*TASK REQUIREMENTS*: Return exactly the lines of the records below, starting at the line that contains "Launch Jupyter in your web browser" and ending at the line that contains "#### Data understanding", with both of those lines kept.

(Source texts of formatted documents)
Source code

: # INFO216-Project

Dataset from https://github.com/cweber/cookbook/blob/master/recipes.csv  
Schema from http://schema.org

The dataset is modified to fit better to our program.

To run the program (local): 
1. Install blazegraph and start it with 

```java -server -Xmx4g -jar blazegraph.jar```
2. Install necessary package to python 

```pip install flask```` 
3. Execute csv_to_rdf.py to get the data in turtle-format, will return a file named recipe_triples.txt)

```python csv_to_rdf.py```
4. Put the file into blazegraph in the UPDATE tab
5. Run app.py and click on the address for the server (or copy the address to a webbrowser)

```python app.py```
--
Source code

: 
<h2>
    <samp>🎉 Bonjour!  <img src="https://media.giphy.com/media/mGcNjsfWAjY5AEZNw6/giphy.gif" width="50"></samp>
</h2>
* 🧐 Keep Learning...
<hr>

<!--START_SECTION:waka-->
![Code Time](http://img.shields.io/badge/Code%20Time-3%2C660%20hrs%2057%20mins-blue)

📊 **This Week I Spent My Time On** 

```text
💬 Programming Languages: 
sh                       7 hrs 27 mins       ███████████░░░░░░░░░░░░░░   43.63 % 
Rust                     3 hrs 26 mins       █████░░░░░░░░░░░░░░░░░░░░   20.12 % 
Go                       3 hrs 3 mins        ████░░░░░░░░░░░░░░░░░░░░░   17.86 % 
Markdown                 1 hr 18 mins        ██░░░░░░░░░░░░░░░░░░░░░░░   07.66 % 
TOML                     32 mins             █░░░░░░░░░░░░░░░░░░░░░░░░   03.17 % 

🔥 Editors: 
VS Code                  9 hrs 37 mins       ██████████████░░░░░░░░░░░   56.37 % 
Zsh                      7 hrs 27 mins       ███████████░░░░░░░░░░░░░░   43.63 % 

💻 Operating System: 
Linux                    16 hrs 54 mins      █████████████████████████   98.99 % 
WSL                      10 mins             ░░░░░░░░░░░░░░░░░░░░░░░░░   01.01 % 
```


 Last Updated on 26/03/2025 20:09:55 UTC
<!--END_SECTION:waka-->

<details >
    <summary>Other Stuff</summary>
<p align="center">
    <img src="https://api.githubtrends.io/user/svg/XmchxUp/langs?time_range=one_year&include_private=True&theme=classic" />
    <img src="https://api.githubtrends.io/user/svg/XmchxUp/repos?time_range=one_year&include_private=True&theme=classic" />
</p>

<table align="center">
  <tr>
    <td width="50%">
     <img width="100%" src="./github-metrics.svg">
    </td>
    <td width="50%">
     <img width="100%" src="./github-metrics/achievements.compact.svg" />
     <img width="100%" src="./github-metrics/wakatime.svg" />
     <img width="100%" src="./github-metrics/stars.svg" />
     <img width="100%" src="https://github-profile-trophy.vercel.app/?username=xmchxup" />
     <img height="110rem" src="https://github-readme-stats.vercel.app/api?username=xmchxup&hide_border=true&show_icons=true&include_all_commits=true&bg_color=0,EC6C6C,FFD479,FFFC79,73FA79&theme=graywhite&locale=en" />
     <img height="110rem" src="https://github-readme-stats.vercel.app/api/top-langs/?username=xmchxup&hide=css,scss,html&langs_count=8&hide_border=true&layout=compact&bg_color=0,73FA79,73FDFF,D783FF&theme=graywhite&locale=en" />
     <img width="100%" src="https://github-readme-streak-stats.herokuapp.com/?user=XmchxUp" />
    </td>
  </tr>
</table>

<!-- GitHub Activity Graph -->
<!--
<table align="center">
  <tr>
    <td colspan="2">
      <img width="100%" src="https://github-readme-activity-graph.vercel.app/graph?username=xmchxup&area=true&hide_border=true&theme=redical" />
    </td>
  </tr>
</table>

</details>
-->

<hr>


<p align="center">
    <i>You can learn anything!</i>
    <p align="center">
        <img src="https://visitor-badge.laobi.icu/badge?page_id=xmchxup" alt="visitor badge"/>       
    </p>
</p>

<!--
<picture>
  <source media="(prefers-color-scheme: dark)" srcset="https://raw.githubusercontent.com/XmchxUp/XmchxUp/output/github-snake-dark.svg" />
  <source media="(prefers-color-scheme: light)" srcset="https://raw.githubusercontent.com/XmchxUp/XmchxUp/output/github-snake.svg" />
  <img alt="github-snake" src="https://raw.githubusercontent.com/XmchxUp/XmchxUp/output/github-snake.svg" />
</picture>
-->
...
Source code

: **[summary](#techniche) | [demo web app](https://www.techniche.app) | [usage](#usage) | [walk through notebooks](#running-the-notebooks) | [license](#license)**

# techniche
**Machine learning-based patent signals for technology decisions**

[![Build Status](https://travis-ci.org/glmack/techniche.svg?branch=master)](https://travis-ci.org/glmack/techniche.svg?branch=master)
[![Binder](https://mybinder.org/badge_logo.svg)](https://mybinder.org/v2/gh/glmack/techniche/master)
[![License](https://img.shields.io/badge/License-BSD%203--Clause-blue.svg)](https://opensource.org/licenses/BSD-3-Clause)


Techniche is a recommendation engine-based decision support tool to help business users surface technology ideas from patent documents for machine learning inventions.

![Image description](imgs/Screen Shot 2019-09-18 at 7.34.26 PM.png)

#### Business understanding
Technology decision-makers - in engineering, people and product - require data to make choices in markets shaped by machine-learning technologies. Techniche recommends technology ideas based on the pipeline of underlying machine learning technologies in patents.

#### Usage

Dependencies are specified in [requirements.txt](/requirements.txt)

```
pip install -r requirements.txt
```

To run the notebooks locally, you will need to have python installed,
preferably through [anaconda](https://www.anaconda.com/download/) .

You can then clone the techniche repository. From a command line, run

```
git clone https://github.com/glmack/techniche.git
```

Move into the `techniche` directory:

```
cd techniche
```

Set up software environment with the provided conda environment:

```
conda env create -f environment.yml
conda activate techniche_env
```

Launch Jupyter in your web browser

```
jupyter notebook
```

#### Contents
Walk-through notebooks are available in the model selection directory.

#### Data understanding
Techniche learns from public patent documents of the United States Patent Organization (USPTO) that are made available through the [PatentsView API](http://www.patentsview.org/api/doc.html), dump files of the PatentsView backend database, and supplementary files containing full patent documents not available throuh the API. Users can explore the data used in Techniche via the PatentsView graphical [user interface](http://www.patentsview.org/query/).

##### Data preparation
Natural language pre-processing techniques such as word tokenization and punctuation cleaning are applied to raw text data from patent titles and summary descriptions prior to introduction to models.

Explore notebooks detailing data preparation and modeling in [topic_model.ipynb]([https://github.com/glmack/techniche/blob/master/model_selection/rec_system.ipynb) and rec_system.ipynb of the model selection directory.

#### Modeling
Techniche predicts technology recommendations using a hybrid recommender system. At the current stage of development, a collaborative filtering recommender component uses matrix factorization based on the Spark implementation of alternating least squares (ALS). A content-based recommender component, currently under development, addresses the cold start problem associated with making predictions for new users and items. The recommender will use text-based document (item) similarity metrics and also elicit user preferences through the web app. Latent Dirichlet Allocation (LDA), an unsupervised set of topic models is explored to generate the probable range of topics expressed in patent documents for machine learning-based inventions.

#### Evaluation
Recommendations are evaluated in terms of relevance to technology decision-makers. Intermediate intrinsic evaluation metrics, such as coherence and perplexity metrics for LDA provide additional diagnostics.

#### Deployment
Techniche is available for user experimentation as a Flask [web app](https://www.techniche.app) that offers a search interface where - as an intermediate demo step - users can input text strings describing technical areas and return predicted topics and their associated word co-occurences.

*PROBLEM SOLUTION*:
Launch Jupyter in your web browser

```
jupyter notebook
```

#### Contents
Walk-through notebooks are available in the model selection directory.

#### Data understanding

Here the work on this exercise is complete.